This is the “You Sell,” a pitch that has evolved over time to become the dominant theme in consumer culture. In its simplest terms, the You Sell is the message that you are an inherent VIP. Nobody else can tell you what to think or do. You deserve the best. You’re entitled to nothing less. You are unique—an original—and as such, each and every choice you make should be a reflection, an amplification, of your essential, irreplaceable self.

Also at Macleans.ca: Dude, where’s my job?

The You Sell is in ads for TV services that allow you to watch your shows on demand—“where you want, when you want.” It’s in commercials for retailers like Best Buy that invite you to “Get yours.” It’s in Nescafé ads that say, “It’s all about you,” and billboards for Scotiabank that tell you, “You’re richer than you think”—when the truth is, you’re probably not.

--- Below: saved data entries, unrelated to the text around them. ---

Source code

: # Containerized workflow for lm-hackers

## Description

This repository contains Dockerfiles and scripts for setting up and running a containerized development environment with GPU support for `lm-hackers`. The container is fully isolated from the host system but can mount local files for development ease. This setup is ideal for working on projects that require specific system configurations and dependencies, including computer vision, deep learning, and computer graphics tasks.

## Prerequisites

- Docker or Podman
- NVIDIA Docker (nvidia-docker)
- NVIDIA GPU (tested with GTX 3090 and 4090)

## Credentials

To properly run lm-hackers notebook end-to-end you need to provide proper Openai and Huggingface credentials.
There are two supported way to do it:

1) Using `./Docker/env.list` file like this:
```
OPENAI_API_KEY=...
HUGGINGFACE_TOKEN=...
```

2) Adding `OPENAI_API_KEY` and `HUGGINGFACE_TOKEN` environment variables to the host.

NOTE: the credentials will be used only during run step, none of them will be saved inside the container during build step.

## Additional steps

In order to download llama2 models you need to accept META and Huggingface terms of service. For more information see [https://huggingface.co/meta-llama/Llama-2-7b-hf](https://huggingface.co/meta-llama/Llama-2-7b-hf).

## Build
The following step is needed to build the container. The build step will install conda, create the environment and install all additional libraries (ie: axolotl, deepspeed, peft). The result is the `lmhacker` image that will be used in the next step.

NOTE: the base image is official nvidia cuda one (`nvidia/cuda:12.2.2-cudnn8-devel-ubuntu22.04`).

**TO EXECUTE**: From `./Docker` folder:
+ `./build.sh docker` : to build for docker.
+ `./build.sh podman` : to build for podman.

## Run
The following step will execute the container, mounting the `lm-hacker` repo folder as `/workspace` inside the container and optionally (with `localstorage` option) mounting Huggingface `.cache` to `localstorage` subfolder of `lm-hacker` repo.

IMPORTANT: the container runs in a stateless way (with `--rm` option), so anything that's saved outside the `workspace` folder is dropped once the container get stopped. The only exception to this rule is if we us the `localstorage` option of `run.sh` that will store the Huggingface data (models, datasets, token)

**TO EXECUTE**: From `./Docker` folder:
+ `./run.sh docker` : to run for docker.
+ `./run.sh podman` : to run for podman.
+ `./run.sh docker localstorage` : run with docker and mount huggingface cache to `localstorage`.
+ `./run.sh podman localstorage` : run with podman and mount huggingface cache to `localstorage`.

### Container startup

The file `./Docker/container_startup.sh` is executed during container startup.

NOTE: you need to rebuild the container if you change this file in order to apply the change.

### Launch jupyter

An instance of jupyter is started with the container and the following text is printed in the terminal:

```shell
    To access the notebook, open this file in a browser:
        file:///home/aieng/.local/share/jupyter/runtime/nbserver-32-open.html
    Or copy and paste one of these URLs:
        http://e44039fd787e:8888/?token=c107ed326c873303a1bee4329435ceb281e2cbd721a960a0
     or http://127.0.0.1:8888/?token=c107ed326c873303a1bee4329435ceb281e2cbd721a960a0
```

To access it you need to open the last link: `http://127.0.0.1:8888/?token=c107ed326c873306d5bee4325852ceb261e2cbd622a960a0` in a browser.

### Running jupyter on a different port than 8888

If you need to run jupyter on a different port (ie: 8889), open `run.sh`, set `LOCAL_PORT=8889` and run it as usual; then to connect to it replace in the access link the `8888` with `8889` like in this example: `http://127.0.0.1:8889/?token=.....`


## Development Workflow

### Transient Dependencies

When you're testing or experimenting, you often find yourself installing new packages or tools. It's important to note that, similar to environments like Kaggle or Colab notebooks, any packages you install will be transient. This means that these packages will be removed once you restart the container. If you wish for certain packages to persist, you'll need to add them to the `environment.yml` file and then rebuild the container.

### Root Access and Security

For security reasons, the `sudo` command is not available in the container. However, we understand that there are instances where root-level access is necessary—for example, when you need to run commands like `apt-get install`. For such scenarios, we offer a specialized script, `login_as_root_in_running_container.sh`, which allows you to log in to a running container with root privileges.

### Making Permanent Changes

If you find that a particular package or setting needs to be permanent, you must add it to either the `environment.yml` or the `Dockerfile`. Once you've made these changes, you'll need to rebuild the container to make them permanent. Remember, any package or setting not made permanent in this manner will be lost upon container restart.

Where marketers used to primarily sell products or brand values, they’re now selling You—an idealized, self-actualized version of yourself—back to you. Whether the conduit is clothing, computers, credit cards, hotel rooms, software or furniture, when it comes to advertising, You are the real goods. In fact, You have become the only real product anyone is pushing.

Of course, advertising has always promised us a better life through stuff. But listen for it, and you’ll notice the pitch has changed. The shift is subtle, but powerful. Effective advertising has always involved strategic feats of deception. But the You Sell contains a different sort of lie, one that is significantly harder to spot since the wisdom of it seems to spring forth from your own head.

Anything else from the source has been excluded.